Evaluation of Ac-Lys⁰(IRDye800CW)Tyr³-octreotate as a novel tracer for SSTR₂-targeted molecular fluorescence guided surgery in meningioma

Purpose: Meningioma recurrence rates can be reduced by optimizing surgical resection with the use of intraoperative molecular fluorescence guided surgery (MFGS). We evaluated the potential of the fluorescent tracer 800CW-TATE for MFGS using in vitro and in vivo models. It targets somatostatin receptor subtype 2 (SSTR₂), which is overexpressed in all meningiomas. Methods: Binding affinity of 800CW-TATE was evaluated using [¹⁷⁷Lu] Lu-DOTA-Tyr³-octreotate displacement assays. Tumor uptake was determined by injecting 800CW-TATE in (SSTR₂-positive) NCI-H69 or (SSTR₂-negative) CH-157MN xenograft bearing mice and FMT2500 imaging.
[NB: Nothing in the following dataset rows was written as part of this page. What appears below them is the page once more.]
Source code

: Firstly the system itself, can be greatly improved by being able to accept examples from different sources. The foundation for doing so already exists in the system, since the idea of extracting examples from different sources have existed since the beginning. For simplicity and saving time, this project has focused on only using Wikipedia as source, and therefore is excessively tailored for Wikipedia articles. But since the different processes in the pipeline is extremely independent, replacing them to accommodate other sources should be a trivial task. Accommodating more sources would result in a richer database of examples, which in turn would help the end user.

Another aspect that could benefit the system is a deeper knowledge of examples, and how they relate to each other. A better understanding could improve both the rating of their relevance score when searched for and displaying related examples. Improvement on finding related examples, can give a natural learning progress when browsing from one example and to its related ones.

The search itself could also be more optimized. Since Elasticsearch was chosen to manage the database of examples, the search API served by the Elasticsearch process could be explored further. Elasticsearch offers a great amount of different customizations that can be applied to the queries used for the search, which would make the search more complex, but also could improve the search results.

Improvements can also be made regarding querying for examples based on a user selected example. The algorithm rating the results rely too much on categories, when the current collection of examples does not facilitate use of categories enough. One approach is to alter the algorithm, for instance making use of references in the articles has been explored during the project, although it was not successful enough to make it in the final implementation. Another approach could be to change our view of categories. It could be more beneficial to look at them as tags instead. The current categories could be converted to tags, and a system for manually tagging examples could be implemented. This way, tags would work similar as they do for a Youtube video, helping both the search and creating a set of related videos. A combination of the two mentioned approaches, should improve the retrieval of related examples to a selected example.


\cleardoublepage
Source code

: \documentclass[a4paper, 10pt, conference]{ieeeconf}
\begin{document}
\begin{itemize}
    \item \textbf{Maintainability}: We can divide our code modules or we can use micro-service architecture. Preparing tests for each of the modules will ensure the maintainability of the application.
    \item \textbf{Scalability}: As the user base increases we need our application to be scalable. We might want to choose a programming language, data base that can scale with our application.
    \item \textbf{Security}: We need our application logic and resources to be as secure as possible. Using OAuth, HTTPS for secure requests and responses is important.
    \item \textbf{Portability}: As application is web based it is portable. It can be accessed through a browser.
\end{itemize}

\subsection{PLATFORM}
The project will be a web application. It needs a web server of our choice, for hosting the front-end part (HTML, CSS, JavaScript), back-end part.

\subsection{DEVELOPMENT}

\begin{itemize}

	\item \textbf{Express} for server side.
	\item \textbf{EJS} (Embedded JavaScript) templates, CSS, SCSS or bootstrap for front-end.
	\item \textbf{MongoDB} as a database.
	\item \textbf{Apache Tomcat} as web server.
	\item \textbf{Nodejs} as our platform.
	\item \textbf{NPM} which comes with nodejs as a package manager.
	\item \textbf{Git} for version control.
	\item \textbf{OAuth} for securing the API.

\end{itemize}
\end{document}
SSTR₂-specific binding was measured by comparing tumor uptake in NCI-H69 and CH-157MN xenografts, blocking experiments and non-targeted IRDye800CW-carboxylate binding. Tracer distribution was analyzed ex vivo, and the tumor-to-background ratio (TBR) was calculated. SSTR₂ expression was determined by immunohistochemistry (IHC). Lastly, 800CW-TATE was incubated on frozen and fresh meningioma specimens and analyzed by microscopy. Results: 800CW-TATE binding affinity assays showed an IC₅₀ value of 72 nM. NCI-H69 xenografted mice showed a TBR of 21.1. 800CW-TATE detection was reduced after co-administration of non-fluorescent DOTA-Tyr³-octreotate or administration of IRDye800CW. CH-157MN had no tumor specific tracer staining due to absence of SSTR₂ expression, thereby serving as a negative control. The tracer bound specifically to SSTR₂-positive meningioma tissues representing all WHO grades. Conclusion: 800CW-TATE demonstrated sufficient binding affinity, specific SSTR₂-mediated tumor uptake, a favorable biodistribution, and high TBR. These features make this tracer very promising for use in MFGS and could potentially aid in safer and a more complete meningioma resection, especially in high-grade meningiomas or those at complex anatomical localizations.